Даже в том случае, если человек сам создал идею Бога, эта идея руководит человеком во всей его исторической жизни, она, как ведущий идеал, определяет все ее направление, и в этом смысле играет такую же творческую, формирующую роль, как и личный Бог.
Своим заявлением Иван переносит проблему в чисто моральную плоскость; его размышления сохраняют силу даже и для атеиста, только суд над Богом-существом превращается в таком случае в суд над Богом-идеей: правилен ли поставленный идеал, можно ли к нему стремиться, можно ли жить им? С другой стороны, даже допуская реальное наличие всесильной первопричины мира, мы логически не обязаны еще этим допускать и ее нравственную высоту, мир мог быть создан могучей, но слепой и совершенно равнодушной к нравственной стороне вопроса силой.

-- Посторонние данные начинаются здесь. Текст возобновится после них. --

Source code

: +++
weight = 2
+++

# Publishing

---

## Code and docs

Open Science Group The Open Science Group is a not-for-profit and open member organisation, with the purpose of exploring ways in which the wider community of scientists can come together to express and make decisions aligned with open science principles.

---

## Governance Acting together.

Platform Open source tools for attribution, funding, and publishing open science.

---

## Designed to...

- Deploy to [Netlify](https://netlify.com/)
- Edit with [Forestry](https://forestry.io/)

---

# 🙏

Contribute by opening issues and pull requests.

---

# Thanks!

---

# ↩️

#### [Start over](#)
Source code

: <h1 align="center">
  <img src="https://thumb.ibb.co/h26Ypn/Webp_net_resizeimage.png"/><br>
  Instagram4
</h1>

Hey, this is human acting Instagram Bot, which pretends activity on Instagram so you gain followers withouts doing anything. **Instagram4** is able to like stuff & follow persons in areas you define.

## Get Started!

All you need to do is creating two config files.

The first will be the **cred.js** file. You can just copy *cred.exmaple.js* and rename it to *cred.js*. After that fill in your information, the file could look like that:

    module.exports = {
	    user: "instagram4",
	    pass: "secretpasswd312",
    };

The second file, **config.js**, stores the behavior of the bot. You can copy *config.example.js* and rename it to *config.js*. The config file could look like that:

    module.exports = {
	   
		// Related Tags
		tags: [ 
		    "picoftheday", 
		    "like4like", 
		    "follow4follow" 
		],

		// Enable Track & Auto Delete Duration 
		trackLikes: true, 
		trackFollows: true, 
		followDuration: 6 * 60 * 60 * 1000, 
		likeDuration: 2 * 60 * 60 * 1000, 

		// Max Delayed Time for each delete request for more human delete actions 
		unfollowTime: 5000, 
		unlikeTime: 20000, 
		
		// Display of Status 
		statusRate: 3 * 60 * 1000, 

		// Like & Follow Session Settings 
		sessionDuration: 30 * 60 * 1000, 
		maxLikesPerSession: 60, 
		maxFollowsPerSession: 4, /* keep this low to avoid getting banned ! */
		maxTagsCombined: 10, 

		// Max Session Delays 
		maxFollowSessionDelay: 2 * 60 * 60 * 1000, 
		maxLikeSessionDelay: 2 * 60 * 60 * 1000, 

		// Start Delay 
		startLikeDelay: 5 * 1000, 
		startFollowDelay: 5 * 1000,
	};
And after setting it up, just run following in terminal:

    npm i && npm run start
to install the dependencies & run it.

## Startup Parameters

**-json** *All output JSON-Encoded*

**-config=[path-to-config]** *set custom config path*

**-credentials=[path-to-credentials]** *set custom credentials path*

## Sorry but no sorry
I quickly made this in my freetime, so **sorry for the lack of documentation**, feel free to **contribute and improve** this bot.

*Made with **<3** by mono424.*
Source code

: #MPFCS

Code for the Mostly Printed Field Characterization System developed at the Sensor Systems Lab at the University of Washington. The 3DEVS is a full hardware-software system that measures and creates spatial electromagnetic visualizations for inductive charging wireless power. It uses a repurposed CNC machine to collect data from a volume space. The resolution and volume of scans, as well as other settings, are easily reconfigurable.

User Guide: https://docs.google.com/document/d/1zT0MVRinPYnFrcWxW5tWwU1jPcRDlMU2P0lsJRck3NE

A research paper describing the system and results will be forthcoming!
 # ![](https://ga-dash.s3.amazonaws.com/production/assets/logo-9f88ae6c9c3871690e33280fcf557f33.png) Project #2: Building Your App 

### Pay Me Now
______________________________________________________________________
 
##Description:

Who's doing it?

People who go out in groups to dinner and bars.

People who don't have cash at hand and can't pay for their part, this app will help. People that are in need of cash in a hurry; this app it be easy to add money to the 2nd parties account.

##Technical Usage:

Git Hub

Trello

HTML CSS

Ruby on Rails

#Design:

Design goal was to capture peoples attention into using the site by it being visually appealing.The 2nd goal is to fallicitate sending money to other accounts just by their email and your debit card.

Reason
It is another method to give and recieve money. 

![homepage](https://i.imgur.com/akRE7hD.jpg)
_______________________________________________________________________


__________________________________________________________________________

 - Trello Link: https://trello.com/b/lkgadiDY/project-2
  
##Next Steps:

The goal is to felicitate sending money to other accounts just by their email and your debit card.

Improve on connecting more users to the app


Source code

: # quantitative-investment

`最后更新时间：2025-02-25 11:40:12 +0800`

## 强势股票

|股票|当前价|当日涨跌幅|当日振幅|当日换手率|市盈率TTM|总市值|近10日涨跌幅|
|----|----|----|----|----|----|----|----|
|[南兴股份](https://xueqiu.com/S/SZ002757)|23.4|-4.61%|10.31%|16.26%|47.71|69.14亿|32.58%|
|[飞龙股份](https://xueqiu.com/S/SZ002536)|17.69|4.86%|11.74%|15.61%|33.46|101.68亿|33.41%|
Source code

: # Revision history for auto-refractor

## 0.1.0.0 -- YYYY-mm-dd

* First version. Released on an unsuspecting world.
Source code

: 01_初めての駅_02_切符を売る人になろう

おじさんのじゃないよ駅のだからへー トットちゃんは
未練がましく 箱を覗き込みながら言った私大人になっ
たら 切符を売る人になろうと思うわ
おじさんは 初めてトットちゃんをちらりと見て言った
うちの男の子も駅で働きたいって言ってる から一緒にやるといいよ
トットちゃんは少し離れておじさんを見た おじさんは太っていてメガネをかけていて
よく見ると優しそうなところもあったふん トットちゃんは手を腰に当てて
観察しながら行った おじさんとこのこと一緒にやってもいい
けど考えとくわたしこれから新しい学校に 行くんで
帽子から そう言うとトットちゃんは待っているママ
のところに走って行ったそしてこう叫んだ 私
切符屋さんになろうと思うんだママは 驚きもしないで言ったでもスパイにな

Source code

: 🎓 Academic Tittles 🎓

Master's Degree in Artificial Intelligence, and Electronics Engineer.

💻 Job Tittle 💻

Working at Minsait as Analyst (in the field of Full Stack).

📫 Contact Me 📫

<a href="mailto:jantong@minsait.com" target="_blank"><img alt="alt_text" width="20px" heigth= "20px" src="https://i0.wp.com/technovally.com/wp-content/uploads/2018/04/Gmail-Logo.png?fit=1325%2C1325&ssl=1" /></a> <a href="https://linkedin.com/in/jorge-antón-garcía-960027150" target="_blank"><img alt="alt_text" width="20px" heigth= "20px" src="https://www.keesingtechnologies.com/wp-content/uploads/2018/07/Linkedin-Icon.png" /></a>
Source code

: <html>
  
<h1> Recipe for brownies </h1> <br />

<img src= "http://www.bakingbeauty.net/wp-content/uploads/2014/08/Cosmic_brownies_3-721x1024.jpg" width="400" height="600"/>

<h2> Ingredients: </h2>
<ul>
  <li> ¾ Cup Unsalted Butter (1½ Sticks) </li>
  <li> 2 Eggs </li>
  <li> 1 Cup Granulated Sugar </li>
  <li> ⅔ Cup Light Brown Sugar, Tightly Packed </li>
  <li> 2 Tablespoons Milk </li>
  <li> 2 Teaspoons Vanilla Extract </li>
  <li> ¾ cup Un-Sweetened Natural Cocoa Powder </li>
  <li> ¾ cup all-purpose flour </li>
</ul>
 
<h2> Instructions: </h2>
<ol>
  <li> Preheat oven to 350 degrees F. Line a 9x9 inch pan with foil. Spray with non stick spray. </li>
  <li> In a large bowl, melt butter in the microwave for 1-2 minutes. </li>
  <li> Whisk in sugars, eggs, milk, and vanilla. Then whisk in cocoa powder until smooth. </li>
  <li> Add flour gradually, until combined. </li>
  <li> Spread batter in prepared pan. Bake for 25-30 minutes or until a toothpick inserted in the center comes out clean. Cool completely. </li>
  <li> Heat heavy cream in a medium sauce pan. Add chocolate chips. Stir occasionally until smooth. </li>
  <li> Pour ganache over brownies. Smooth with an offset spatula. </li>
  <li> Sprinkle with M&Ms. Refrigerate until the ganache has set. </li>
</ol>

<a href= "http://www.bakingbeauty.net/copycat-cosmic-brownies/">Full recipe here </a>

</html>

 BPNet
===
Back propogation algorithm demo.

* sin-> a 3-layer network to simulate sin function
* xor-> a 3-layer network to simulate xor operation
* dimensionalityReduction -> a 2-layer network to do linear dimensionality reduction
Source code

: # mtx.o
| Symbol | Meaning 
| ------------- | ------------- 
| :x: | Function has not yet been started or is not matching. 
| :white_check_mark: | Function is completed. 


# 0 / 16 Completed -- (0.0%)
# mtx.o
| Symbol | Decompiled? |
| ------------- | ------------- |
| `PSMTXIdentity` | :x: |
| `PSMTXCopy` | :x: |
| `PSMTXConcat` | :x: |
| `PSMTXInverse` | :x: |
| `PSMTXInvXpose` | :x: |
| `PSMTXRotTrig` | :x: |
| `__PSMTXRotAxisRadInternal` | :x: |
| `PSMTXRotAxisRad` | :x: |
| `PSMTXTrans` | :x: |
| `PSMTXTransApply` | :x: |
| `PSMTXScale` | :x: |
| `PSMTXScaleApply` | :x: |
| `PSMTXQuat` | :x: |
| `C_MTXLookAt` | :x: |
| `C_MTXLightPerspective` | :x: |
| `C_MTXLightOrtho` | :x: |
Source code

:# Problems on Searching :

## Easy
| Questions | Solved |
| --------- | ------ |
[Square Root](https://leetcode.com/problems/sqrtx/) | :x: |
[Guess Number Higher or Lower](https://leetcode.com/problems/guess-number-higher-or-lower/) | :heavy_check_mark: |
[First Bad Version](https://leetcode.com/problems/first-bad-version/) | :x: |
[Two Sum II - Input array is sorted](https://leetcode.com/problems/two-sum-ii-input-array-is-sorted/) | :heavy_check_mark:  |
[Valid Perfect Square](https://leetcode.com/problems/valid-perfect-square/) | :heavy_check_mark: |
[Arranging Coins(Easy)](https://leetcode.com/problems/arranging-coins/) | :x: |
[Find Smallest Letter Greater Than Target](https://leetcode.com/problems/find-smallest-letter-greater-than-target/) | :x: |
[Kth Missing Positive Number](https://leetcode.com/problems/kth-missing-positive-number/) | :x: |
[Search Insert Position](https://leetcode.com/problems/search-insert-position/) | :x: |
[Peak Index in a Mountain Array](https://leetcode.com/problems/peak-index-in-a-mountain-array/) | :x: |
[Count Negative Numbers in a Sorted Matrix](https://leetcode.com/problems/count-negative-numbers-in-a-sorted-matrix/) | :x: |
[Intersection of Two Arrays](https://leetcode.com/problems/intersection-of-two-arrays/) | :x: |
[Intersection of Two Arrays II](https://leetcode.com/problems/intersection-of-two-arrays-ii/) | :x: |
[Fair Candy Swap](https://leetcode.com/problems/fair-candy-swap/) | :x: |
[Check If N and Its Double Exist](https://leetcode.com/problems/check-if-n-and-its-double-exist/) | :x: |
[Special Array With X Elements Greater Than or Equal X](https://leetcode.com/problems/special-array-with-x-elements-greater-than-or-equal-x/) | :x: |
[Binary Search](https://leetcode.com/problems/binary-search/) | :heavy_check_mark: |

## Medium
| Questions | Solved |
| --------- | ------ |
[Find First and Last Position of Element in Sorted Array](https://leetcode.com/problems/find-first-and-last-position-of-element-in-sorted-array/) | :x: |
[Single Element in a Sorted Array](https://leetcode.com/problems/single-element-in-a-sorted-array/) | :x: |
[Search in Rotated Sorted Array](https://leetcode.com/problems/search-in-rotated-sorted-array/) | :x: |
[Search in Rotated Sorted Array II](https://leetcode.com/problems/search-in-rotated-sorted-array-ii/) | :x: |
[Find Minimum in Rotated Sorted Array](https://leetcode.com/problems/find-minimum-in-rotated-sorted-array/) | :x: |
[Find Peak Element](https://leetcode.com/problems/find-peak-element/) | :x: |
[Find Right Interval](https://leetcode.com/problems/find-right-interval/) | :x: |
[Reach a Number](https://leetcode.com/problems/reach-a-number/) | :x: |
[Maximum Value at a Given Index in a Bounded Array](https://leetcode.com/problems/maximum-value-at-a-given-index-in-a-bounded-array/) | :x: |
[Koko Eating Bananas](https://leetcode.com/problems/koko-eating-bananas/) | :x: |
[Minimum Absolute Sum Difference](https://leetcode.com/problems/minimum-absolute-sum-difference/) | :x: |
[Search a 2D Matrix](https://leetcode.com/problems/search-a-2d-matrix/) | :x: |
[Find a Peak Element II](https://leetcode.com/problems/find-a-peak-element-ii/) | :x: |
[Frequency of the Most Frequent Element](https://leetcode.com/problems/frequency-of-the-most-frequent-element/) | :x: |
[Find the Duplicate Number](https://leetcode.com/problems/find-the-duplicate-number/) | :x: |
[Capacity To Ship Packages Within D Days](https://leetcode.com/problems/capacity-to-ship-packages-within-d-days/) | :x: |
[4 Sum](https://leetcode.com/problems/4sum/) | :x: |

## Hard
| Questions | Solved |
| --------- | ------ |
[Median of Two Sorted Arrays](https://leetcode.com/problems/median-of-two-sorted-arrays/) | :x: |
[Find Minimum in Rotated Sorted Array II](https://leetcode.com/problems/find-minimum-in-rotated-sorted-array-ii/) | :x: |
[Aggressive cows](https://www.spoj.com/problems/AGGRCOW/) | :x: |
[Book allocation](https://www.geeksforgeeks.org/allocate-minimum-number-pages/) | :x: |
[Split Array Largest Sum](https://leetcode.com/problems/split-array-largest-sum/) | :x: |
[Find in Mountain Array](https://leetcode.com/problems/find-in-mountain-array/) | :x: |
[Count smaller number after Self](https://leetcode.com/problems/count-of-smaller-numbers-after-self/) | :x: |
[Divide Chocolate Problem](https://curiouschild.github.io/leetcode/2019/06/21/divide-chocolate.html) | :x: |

Судя по качествам нашего мира, это представляется — на первый взгляд по крайней мере — вполне возможным. Проблема зла и страдания естественно упирается в проблему теодицеи — проблему «оправдания Бога»: как совместить всемогущество Бога с Его всеблагостью, почему, имея власть уничтожить зло, Он этого не делает? Христианство, отрицая всякие компромиссы, требует признания и всемогущества и всеблагости в полной мере; в философии же нередко встречаются отклонения в ту или другую сторону. Ивану мир кажется злым, и, не отрицая существования Бога как его создателя, он отрицает возможность нравственного оправдания Бога — оправдания именно в данном пункте — сотворения именно данного, злого мира. Это не неверие, а отказ от подчинения Богу, отсюда — Алешино словечко: «бунт». Даже если справедливость и будет когда-нибудь восстановлена, зло покарано, добро вознаграждено, путь к этой будущей гармонии все же усеян такими жестокостями, что уже заранее ее дискредитирует.